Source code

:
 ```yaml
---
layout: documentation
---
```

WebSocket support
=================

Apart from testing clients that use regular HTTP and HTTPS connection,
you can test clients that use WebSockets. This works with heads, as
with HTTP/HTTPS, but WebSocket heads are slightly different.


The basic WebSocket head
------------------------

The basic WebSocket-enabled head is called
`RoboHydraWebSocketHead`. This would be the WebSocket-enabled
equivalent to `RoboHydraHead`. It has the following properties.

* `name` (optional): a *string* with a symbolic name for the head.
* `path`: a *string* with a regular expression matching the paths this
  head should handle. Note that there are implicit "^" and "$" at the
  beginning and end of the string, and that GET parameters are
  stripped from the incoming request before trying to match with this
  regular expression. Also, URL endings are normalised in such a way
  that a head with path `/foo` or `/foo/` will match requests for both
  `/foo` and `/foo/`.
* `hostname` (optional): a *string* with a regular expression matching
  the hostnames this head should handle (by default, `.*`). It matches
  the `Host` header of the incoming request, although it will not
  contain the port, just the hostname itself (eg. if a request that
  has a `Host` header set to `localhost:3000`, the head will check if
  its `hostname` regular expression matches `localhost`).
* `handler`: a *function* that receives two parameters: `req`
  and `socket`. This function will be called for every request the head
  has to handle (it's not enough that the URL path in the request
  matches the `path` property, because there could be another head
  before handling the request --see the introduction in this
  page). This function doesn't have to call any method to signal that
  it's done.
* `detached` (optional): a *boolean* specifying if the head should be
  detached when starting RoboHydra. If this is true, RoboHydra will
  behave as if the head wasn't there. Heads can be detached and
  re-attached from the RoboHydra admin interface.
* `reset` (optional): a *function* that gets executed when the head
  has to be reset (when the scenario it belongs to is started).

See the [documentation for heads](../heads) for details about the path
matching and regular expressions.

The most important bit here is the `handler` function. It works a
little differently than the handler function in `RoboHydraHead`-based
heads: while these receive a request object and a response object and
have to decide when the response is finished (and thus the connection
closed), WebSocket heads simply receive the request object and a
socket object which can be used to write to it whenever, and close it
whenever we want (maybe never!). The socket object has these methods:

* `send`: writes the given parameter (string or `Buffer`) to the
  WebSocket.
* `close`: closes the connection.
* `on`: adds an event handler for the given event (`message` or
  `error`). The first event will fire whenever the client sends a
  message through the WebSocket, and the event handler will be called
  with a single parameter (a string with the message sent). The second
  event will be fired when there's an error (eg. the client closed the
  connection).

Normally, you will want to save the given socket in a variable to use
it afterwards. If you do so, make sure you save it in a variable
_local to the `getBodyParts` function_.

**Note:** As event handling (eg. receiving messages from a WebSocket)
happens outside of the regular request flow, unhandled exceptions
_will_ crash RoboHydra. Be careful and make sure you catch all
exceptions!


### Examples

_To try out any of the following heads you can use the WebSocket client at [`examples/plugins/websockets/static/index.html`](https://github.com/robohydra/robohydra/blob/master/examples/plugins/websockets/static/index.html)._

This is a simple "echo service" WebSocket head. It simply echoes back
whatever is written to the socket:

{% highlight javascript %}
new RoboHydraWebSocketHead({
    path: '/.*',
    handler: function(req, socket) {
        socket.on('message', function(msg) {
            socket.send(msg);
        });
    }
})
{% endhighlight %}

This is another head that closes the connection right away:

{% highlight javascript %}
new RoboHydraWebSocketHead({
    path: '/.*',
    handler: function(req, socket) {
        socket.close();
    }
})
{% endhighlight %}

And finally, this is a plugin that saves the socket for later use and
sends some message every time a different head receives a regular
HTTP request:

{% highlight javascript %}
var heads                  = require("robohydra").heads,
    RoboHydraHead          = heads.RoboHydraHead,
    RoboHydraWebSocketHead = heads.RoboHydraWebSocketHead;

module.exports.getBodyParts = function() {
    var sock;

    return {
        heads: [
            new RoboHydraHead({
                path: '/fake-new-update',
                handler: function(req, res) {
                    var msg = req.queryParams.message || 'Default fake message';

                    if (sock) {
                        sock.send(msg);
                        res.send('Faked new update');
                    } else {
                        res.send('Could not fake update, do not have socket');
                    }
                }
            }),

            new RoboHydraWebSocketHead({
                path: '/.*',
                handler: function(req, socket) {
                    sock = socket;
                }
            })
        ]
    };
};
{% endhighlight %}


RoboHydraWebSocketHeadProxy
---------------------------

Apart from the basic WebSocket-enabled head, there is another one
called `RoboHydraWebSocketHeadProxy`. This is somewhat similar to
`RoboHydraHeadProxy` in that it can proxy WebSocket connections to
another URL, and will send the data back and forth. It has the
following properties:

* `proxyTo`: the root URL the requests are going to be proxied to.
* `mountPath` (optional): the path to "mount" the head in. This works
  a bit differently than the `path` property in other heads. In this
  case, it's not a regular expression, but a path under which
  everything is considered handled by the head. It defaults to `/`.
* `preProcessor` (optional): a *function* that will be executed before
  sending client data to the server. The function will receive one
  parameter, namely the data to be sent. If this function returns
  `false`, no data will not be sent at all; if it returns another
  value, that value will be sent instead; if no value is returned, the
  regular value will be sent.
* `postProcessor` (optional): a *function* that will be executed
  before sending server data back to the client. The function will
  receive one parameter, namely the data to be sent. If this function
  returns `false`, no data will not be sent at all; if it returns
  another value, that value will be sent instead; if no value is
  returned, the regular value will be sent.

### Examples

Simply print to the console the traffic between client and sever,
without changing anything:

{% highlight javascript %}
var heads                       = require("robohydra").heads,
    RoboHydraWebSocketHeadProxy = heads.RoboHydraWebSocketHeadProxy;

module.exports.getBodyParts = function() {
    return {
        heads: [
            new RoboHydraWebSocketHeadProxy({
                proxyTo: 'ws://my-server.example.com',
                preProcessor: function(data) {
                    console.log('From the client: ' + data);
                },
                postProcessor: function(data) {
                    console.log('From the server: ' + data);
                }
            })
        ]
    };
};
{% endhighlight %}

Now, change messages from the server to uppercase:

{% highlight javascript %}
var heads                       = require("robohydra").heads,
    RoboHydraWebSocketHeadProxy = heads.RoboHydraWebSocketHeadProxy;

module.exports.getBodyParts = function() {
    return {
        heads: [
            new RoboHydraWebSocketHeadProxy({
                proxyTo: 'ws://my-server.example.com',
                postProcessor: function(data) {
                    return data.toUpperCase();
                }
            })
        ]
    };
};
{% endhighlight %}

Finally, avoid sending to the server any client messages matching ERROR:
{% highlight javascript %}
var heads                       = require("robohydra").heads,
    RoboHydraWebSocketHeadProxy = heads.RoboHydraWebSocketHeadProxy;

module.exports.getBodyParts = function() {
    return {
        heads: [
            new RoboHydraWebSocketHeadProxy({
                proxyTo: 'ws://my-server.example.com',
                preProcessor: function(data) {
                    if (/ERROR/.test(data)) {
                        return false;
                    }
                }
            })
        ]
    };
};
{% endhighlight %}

* * * * * * * * *

• **TASK ITEM**
Everything above from the line containing "somewhat similar to" down to the line containing "be executed before" should be copied exactly, both end lines included, and nothing else.

• **EXERCISE OUTPUT**
called `RoboHydraWebSocketHeadProxy`. This is somewhat similar to
`RoboHydraHeadProxy` in that it can proxy WebSocket connections to
another URL, and will send the data back and forth. It has the
following properties:

* `proxyTo`: the root URL the requests are going to be proxied to.
* `mountPath` (optional): the path to "mount" the head in. This works
  a bit differently than the `path` property in other heads. In this
  case, it's not a regular expression, but a path under which
  everything is considered handled by the head. It defaults to `/`.
* `preProcessor` (optional): a *function* that will be executed before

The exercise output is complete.